══ Input for this task ══

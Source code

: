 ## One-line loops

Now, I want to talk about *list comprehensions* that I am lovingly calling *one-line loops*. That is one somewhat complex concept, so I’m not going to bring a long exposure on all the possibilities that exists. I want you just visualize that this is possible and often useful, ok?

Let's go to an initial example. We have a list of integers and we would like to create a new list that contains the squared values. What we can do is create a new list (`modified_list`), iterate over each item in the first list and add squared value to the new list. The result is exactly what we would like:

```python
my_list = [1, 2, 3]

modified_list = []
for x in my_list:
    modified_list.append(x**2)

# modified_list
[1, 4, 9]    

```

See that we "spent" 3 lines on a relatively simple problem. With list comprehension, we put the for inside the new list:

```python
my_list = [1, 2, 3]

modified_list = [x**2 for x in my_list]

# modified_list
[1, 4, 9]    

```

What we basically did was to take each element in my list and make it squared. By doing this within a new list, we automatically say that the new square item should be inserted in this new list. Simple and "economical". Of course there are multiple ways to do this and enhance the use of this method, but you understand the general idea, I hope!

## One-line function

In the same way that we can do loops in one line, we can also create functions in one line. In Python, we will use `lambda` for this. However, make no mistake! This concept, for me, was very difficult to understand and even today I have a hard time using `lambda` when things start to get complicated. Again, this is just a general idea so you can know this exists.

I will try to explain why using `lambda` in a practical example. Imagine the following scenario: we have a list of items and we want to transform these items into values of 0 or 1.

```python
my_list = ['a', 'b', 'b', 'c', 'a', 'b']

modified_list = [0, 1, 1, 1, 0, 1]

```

═══
══ Input for this task ══

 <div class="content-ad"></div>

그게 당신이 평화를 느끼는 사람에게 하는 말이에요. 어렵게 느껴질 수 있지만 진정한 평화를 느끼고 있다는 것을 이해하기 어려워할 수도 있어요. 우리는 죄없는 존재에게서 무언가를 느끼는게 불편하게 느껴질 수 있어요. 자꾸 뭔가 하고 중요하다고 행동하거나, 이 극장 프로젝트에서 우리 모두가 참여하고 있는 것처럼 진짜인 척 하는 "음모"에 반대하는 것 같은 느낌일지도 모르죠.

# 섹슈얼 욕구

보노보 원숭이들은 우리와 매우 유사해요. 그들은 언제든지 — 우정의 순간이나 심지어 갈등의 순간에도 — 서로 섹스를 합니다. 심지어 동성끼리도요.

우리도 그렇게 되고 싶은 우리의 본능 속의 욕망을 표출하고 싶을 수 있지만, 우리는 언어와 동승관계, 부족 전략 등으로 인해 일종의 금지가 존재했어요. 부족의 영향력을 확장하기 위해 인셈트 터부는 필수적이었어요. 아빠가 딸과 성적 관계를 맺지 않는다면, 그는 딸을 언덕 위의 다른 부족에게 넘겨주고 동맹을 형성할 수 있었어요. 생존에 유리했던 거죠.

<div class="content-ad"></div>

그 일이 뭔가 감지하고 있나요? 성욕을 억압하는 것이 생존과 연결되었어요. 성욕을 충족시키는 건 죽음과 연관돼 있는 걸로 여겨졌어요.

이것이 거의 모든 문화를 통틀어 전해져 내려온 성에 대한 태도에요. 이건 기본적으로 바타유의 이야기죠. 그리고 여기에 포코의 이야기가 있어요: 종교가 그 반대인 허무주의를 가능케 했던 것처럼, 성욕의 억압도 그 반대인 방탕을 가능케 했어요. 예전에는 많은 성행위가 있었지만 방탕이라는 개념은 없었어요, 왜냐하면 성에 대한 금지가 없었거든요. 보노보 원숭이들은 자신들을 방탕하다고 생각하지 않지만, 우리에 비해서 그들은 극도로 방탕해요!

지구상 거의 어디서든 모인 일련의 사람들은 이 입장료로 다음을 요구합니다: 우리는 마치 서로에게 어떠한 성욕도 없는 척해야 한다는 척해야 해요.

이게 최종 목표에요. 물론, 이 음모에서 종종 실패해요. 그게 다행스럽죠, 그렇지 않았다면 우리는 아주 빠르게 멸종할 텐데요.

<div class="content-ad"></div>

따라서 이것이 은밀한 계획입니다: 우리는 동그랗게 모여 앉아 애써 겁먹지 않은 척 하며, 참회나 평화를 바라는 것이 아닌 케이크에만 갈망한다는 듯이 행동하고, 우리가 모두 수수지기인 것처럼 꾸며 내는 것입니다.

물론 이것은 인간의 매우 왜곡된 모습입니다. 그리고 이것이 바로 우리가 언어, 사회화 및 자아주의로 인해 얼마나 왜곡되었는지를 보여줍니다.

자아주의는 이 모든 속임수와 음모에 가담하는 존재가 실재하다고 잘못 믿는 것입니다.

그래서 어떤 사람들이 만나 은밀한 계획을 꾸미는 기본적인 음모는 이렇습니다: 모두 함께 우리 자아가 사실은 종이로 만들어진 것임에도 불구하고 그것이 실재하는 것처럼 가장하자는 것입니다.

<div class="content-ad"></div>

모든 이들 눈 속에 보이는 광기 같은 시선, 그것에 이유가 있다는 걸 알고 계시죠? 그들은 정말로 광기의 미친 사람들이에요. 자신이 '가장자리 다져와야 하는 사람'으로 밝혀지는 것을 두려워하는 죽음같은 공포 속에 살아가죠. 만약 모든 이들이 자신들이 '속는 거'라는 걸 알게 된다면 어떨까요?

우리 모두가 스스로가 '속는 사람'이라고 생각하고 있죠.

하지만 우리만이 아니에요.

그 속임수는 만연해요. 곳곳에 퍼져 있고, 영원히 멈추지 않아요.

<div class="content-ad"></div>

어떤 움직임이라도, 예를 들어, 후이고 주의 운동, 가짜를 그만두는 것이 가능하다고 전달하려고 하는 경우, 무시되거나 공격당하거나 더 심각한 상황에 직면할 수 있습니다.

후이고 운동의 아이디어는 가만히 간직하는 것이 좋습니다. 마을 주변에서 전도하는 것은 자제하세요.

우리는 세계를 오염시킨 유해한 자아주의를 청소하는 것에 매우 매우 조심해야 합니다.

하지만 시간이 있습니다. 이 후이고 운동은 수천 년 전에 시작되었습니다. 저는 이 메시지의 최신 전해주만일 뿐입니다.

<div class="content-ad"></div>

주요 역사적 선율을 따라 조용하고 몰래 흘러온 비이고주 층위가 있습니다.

═══
══ Input for this task ══

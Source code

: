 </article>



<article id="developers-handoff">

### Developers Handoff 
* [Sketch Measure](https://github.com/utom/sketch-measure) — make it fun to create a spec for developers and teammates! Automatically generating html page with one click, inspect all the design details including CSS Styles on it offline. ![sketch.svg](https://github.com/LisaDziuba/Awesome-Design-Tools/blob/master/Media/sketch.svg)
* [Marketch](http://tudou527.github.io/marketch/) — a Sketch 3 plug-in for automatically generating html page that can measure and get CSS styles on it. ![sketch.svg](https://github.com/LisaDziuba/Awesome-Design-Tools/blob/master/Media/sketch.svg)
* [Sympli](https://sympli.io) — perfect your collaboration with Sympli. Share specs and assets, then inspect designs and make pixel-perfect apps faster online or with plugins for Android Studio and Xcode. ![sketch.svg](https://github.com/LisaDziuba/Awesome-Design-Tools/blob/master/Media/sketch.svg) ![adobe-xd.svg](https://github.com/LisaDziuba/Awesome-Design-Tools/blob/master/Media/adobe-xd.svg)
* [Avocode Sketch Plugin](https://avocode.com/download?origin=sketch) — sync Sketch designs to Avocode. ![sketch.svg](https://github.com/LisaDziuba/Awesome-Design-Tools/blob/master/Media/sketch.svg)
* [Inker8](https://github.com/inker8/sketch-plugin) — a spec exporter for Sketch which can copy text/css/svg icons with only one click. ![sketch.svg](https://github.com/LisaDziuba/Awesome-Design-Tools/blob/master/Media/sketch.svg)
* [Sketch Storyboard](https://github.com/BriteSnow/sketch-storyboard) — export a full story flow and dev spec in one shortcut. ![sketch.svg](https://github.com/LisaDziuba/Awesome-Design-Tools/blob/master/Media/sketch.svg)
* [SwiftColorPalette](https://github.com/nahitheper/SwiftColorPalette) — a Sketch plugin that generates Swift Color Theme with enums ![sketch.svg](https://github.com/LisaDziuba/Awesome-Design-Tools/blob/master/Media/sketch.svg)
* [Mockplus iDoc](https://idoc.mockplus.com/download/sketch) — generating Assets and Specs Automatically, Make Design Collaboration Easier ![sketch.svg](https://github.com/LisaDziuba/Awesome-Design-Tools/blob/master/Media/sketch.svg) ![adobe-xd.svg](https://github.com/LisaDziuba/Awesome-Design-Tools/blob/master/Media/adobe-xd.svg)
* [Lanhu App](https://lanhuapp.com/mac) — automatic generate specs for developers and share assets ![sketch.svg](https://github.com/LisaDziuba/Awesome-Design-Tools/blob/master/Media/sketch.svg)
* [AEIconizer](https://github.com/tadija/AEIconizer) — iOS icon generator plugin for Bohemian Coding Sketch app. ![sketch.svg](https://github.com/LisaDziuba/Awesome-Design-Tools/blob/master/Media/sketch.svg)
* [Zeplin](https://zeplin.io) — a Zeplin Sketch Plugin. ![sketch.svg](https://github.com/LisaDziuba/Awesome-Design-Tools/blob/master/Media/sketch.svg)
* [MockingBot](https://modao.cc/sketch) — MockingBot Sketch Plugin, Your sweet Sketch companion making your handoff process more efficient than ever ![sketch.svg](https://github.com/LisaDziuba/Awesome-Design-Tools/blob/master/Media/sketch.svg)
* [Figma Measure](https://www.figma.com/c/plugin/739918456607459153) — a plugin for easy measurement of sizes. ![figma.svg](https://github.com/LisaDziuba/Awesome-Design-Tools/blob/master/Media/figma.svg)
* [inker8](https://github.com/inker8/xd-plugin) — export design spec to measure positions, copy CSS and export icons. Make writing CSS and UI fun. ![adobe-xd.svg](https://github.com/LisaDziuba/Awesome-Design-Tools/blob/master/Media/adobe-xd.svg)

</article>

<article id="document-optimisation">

═══

What you have to do: Starting at the line above that contains "그게 당신이 평화를 느끼는", repeat each line exactly up to and including the line that contains "보노보 원숭이들은 우리와", and stop there.

Final answer:
그게 당신이 평화를 느끼는 사람에게 하는 말이에요. 어렵게 느껴질 수 있지만 진정한 평화를 느끼고 있다는 것을 이해하기 어려워할 수도 있어요. 우리는 죄없는 존재에게서 무언가를 느끼는게 불편하게 느껴질 수 있어요. 자꾸 뭔가 하고 중요하다고 행동하거나, 이 극장 프로젝트에서 우리 모두가 참여하고 있는 것처럼 진짜인 척 하는 "음모"에 반대하는 것 같은 느낌일지도 모르죠.

# 섹슈얼 욕구

보노보 원숭이들은 우리와 매우 유사해요. 그들은 언제든지 — 우정의 순간이나 심지어 갈등의 순간에도 — 서로 섹스를 합니다. 심지어 동성끼리도요.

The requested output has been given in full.